Greenwood Stack
This former smelter is a crumbling ruin, with the exception of its towering smokestack.
Located partly up a small mountain right next to Canada’s smallest city, the Greenwood Stack is a relic and a monument of the city of Greenwood’s early days as a copper mining town.
From the late 1890s to the early 1900s, Greenwood’s prosperity in copper mining made it one of the busiest towns in the province of British Columbia during that period. The mines around Greenwood were so prosperous that it necessitated the construction of their own copper smelter to serve the surrounding area in 1901, so that raw ore could be processed quicker.
As the story goes with so many other mining towns, eventually Greenwood’s boom of prosperity ended. A combination of the price of copper falling and a lack of demand after World War I led to the closure of the smelting site in 1918. The plant was sold, and the land eventually given back to the city of Greenwood once the machinery was disposed of.
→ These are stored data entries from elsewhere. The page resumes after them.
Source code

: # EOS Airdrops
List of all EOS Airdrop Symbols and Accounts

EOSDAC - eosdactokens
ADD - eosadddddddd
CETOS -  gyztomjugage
Today, much of the smelting facility is a crumbling ruin with the exception of the smelter’s smokestack, which is remarkably intact and towers over the city today, just as it did over 100 years ago when it was operational.
Know Before You Go
To get to The Greenwood Stack from Crowsnest Highway, turn westbound onto Washington Street and follow it across a small bridge, where it changes to Railway Avenue. Follow Railway Avenue up the mountain a short distance, until you come to a rounding turn with a small dirt road diverging off the road going south. Turning onto this dirt road will take you right to The Stack.
The dirt road leading to the stack is only wide enough for one-way car traffic, so be careful that there isn't any traffic coming towards you when you're on it. There's enough space around the base of the stack to park a couple of cars but not much more, so be mindful of that if it's a little busy around The Stack.